▶ _WHAT IS REQUIRED_: In the data below, how many lines contain the word "Jenkins"? Answer with the number alone.

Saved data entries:
______

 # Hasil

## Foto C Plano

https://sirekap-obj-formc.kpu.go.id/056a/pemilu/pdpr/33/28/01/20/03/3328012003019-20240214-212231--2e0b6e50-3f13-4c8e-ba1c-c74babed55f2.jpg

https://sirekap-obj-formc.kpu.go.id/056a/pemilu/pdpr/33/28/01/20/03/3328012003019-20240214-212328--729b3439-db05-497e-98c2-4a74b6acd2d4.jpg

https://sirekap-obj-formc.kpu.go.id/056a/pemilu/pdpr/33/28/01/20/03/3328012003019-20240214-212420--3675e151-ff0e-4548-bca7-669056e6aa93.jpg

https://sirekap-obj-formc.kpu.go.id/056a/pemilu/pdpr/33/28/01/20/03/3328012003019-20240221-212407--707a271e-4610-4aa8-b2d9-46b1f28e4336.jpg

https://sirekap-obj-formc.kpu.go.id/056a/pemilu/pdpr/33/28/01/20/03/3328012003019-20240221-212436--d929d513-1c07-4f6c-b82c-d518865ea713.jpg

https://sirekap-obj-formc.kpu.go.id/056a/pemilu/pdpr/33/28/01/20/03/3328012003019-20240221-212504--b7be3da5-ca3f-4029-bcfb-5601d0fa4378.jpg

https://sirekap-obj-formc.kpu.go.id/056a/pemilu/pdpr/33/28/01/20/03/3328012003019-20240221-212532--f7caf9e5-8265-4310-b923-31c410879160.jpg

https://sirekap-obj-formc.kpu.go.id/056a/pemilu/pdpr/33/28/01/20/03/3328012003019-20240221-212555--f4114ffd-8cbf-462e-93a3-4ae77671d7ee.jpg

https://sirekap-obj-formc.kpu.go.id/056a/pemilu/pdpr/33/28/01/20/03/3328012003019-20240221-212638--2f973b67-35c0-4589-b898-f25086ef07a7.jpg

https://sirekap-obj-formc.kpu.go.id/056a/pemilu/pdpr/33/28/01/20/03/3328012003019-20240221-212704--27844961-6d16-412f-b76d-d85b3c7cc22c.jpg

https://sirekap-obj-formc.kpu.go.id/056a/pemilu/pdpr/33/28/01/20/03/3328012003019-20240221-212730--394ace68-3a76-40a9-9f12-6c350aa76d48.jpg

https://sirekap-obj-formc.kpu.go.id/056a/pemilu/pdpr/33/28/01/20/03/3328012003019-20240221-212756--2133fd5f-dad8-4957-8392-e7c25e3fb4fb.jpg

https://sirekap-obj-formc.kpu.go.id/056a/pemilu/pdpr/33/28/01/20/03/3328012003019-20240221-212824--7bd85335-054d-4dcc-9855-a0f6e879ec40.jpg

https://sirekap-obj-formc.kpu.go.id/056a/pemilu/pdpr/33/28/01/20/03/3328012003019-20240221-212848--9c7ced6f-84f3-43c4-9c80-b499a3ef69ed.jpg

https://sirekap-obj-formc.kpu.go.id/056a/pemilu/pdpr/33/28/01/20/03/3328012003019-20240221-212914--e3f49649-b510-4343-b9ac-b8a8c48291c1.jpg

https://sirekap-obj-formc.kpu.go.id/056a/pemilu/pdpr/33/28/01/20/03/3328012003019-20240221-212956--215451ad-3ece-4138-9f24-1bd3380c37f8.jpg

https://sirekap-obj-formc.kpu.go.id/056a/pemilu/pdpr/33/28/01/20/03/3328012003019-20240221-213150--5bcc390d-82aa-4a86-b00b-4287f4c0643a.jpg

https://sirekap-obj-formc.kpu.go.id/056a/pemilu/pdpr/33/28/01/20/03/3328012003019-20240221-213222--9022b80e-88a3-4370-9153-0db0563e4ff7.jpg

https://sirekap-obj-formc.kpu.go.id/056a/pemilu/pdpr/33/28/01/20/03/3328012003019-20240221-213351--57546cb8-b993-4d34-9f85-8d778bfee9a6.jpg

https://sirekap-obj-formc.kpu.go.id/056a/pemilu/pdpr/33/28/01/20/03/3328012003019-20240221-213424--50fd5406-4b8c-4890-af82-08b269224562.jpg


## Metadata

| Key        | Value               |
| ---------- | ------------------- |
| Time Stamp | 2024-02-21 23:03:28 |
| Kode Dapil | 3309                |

______

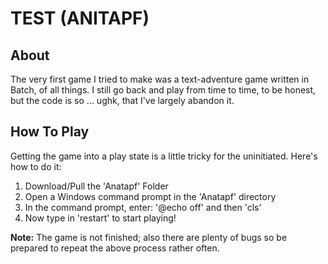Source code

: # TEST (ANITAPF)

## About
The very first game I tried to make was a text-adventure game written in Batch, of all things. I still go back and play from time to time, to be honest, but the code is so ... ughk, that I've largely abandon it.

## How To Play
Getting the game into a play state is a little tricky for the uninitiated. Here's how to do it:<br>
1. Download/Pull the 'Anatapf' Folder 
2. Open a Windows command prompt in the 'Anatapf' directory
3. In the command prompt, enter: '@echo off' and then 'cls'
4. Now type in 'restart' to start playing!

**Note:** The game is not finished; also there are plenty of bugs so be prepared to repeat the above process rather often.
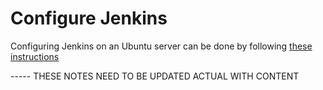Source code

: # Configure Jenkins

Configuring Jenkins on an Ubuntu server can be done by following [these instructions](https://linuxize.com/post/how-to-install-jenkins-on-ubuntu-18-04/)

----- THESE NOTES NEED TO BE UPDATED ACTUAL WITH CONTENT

______

▶ _RESULT OF THIS TASK_: 2